──────── Source information

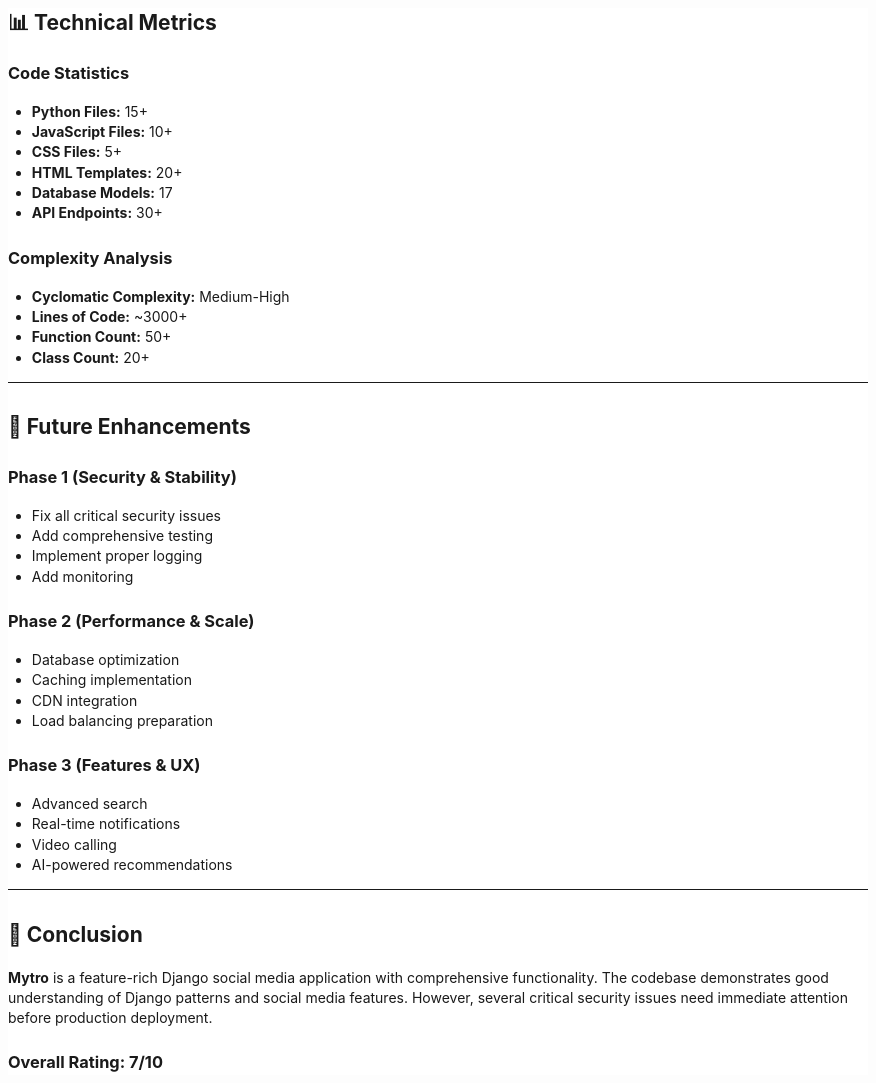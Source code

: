 
## 📊 Technical Metrics

### Code Statistics
- **Python Files:** 15+
- **JavaScript Files:** 10+
- **CSS Files:** 5+
- **HTML Templates:** 20+
- **Database Models:** 17
- **API Endpoints:** 30+

### Complexity Analysis
- **Cyclomatic Complexity:** Medium-High
- **Lines of Code:** ~3000+
- **Function Count:** 50+
- **Class Count:** 20+

---

## 🚀 Future Enhancements

### Phase 1 (Security & Stability)
- Fix all critical security issues
- Add comprehensive testing
- Implement proper logging
- Add monitoring

### Phase 2 (Performance & Scale)
- Database optimization
- Caching implementation
- CDN integration
- Load balancing preparation

### Phase 3 (Features & UX)
- Advanced search
- Real-time notifications
- Video calling
- AI-powered recommendations

---

## 📝 Conclusion

**Mytro** is a feature-rich Django social media application with comprehensive functionality. The codebase demonstrates good understanding of Django patterns and social media features. However, several critical security issues need immediate attention before production deployment.

### Overall Rating: 7/10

────────────────

» What to produce: Write out only what runs from the line holding "## 📝 Conclusion" through the last line of the records, exactly as shown.

» Written response:
## 📝 Conclusion

**Mytro** is a feature-rich Django social media application with comprehensive functionality. The codebase demonstrates good understanding of Django patterns and social media features. However, several critical security issues need immediate attention before production deployment.

### Overall Rating: 7/10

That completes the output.